Beside, when needed, Java can use C/C++ libraries, via JNI or JNA to access said hardware: that's how we can use OpenGL, graphics tablets, etc.
I have no experience in the field, but in the Exhibition section, you can see people doing wonders in OpenGL by accessing it directly (rather than via the simplified interface offered by Processing).
If you search Matlab on the forum, I am pretty sure you will find some libraries and/or code too.
"
I have the impression that it is going to require quite a bit of hardwork to code graphical output algorithms"
Yes, but that's what Processing is about: to do this hard work for you (eg. drawing Bézier curves), to simplify usage of graphics.
Of course, you will find similar graphics libraries in C++ as well (people often mention OpenFrameworks).
"
don't large Java applets tend to be a little slow?"
Java fans claim that Java can be as fast as C++ (once the Jit compiler kicked in) or even faster! At least on carefully designed programs that doesn't make lot of garbage to collect...
Note: if you aim at making applets (running in the browser), Processing is the way to go...

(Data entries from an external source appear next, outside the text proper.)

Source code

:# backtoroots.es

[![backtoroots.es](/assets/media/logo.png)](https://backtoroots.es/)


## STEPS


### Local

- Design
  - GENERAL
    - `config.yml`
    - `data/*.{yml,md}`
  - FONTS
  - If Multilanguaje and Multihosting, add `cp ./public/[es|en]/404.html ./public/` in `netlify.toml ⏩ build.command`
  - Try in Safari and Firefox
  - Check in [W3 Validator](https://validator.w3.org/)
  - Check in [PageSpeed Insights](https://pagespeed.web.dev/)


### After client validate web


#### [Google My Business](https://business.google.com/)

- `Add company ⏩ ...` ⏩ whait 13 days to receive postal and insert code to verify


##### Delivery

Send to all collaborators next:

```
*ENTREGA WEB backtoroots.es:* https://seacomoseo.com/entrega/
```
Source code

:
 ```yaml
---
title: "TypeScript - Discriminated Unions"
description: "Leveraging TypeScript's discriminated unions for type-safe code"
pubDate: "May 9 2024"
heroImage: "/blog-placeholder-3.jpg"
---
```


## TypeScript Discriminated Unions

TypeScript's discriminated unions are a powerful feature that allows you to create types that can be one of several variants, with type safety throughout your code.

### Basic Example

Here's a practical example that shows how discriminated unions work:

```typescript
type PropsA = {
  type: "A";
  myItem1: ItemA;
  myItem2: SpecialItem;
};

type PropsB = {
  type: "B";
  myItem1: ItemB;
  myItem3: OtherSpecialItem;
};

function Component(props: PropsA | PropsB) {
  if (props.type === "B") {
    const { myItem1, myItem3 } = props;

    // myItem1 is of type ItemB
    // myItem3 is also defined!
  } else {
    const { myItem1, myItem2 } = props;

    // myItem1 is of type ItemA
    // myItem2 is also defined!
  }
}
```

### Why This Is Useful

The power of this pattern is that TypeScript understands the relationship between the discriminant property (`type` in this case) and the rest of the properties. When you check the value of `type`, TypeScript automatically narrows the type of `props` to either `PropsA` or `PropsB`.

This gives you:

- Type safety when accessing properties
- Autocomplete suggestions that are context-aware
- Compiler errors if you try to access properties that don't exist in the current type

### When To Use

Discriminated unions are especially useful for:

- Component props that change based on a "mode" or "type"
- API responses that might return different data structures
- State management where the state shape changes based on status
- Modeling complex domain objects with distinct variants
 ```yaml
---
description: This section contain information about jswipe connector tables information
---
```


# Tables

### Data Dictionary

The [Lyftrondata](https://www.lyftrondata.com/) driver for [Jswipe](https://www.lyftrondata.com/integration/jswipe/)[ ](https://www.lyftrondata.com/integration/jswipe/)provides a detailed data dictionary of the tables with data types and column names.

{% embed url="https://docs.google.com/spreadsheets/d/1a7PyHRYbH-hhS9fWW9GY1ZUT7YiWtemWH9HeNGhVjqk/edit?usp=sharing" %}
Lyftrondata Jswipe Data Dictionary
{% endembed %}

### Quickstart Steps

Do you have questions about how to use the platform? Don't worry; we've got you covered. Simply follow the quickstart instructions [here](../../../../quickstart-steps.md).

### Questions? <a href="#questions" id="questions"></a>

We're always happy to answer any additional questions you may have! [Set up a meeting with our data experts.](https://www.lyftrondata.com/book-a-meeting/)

If you meant applets as "small programs" and don't care about running in browsers, Processing has still has an advantage over C++: it is highly portable, you can download a compiled sketch (Processing program) and run it whatever your platform (Mac, Linux, Windows...), while you must compile a C++ program on your computer to make it work. Or distribute lot of binaries. Or at least one for Windows, where compilers are not available out of the box, unlike Unix systems.
Lastly, I would say you wouldn't loose time by learning Processing: the base concepts are quite universal in graphics programming, it is easy and fun to learn, with fast feedback loop (code, click Run and see the result: the save & compile phase is hidden).
And it has a helpful forum!
If really you hit a performance bottleneck (once eliminated newbies' errors like loading a file on each frame...), you might switch to C++, but what you have learned won't be lost.